Collected data:
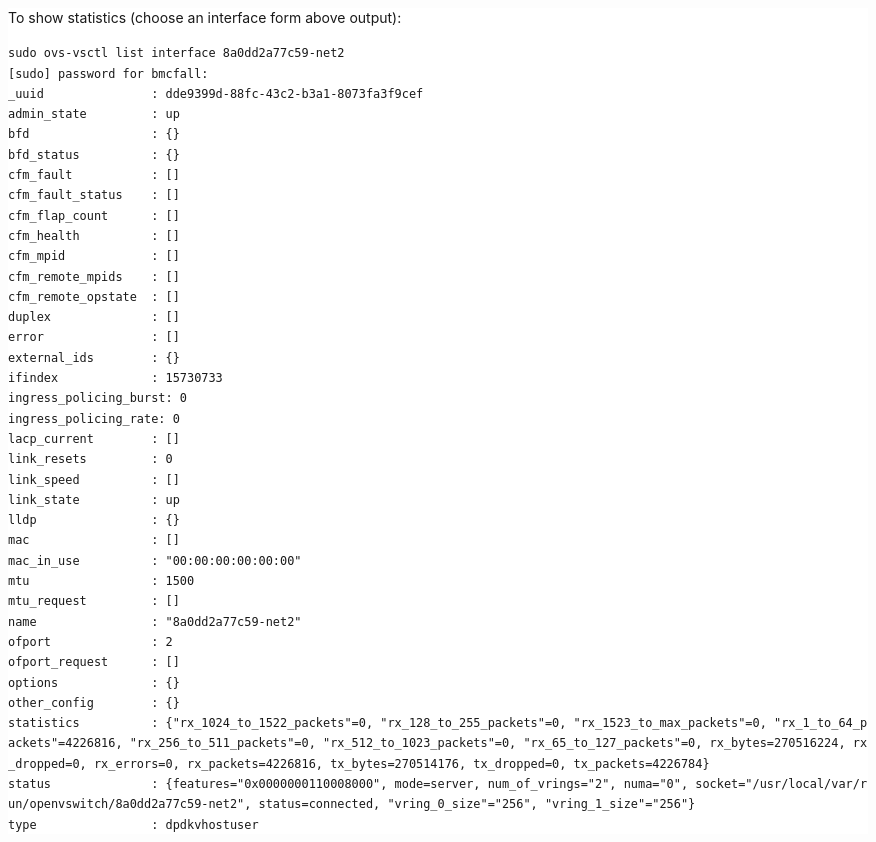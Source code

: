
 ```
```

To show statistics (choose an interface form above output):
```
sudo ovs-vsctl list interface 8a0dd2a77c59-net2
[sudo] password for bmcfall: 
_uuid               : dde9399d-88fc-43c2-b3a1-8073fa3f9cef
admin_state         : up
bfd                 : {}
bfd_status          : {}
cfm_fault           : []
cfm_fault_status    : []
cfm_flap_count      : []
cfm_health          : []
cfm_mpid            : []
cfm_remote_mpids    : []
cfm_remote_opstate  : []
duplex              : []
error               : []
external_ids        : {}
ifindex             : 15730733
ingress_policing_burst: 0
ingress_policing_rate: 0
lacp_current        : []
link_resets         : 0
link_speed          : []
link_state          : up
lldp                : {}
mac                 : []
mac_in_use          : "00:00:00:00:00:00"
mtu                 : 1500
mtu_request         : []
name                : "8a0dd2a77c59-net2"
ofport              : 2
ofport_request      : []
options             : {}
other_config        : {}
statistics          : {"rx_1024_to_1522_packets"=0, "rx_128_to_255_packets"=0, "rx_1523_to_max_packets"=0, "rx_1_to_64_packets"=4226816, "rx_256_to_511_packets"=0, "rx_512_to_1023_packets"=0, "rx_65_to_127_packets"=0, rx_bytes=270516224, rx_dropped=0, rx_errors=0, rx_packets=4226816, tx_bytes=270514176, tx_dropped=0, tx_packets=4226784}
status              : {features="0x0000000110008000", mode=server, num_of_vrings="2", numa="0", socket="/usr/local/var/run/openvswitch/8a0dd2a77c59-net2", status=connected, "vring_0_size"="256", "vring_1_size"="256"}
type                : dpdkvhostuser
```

--

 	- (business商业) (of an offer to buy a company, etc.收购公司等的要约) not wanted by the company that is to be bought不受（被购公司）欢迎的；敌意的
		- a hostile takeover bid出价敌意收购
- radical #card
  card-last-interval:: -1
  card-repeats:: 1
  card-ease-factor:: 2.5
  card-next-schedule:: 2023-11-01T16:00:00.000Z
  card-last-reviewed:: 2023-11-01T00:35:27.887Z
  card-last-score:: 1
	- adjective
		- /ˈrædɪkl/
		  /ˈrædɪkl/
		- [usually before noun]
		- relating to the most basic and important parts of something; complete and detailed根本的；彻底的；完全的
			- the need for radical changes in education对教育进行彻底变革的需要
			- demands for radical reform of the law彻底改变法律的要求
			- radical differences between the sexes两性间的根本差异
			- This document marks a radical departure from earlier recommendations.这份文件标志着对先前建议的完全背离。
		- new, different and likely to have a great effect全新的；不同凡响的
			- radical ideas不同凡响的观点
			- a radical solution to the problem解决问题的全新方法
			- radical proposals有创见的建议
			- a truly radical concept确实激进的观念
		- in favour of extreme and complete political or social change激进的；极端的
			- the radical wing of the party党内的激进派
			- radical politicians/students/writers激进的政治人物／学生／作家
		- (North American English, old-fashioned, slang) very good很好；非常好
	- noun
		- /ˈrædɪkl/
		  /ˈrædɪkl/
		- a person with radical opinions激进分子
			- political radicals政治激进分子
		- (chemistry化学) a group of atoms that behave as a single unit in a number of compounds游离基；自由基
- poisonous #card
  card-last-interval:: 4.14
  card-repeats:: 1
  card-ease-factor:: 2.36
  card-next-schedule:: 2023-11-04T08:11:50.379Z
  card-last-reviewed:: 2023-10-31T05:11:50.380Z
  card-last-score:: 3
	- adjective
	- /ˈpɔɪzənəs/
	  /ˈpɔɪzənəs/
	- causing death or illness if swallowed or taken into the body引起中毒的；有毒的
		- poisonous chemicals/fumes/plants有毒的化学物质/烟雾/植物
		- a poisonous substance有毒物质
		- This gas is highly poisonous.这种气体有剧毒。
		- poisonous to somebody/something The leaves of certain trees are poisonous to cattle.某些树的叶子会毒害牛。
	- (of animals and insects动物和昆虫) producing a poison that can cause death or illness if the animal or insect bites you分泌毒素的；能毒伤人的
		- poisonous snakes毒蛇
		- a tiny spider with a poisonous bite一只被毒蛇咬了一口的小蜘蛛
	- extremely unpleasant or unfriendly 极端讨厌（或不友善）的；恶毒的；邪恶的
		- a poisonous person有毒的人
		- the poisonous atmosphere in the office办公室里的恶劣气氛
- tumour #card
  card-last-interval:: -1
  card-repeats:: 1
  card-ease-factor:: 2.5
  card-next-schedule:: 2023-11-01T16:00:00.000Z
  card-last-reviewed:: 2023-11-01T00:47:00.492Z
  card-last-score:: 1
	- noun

* * *

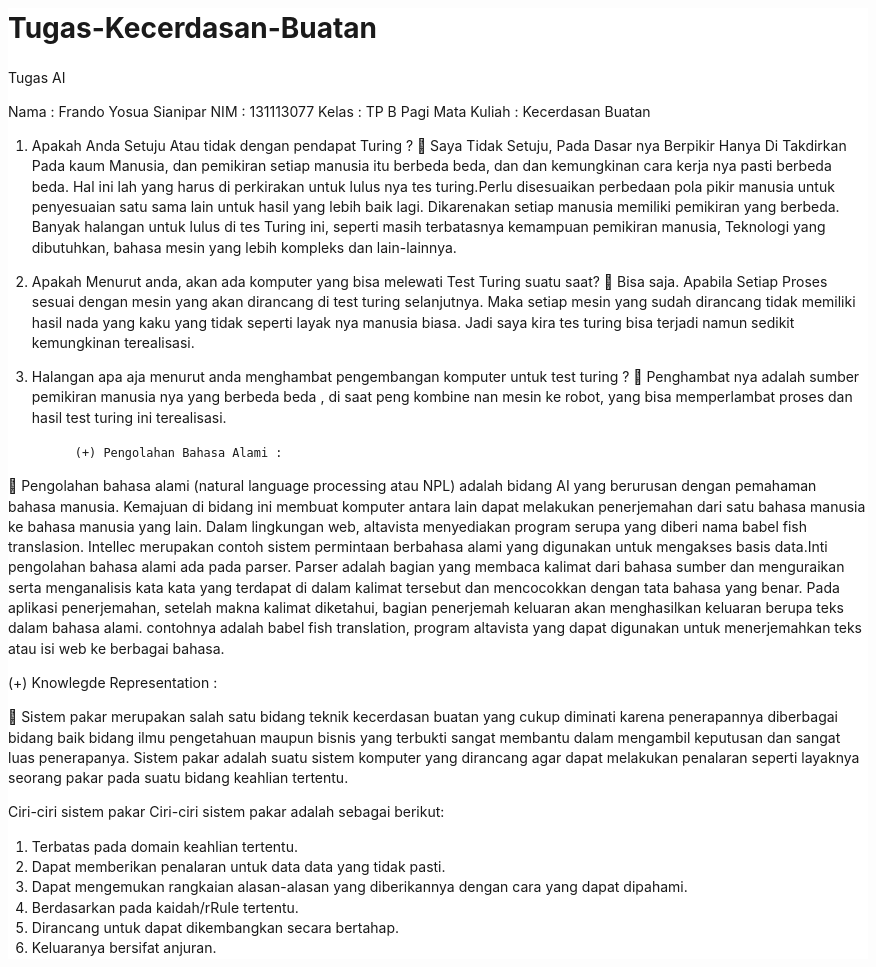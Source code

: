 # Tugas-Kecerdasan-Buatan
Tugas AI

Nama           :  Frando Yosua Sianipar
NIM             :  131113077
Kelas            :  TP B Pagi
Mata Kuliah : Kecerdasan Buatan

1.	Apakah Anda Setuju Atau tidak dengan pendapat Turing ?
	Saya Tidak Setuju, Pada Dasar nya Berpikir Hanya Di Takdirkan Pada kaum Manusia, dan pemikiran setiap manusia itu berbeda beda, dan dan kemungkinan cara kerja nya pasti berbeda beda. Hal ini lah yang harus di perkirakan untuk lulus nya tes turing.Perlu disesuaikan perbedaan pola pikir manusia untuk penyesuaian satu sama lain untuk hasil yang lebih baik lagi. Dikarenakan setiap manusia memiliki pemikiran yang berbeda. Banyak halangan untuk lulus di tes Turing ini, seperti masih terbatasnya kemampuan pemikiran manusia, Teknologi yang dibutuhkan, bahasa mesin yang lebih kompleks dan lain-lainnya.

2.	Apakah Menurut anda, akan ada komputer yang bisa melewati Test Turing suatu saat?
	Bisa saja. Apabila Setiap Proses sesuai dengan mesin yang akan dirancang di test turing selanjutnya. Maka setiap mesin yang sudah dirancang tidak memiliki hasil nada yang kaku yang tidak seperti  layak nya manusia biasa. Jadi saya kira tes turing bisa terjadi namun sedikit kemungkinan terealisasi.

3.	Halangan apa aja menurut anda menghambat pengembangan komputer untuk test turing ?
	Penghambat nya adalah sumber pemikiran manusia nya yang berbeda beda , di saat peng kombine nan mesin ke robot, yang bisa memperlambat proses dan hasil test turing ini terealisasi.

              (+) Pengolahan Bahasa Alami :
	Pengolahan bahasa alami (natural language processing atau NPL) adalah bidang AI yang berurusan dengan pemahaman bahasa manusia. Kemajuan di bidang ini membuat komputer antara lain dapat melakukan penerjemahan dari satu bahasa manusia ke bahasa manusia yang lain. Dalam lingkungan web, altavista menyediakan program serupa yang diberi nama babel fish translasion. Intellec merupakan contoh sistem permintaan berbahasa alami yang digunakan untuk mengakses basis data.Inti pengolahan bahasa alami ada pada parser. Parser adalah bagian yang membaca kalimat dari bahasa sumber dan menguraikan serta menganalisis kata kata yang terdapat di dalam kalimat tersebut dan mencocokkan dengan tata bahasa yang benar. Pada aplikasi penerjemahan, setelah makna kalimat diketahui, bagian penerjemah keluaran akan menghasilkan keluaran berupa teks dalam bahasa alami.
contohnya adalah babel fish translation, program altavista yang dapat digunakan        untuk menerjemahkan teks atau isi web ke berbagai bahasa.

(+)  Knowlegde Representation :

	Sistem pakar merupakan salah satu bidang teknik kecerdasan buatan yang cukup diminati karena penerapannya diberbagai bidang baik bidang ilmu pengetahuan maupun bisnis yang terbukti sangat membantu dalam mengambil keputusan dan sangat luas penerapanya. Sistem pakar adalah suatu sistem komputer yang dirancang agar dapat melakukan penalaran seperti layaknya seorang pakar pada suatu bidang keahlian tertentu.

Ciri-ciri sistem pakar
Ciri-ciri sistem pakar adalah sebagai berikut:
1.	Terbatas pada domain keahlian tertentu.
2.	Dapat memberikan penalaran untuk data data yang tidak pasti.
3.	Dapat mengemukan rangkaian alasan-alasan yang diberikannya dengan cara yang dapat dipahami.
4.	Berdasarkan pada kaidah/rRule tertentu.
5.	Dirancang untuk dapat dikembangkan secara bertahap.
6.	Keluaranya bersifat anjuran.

ACTIVITY:
Print again the lines of the entries above that fall between the line holding "- radical ideas不同凡响的观点" and the line holding "- a person with radical opinions激进分子", inclusive, exactly as they stand.

RESPONSE AREA:
			- radical ideas不同凡响的观点
			- a radical solution to the problem解决问题的全新方法
			- radical proposals有创见的建议
			- a truly radical concept确实激进的观念
		- in favour of extreme and complete political or social change激进的；极端的
			- the radical wing of the party党内的激进派
			- radical politicians/students/writers激进的政治人物／学生／作家
		- (North American English, old-fashioned, slang) very good很好；非常好
	- noun
		- /ˈrædɪkl/
		  /ˈrædɪkl/
		- a person with radical opinions激进分子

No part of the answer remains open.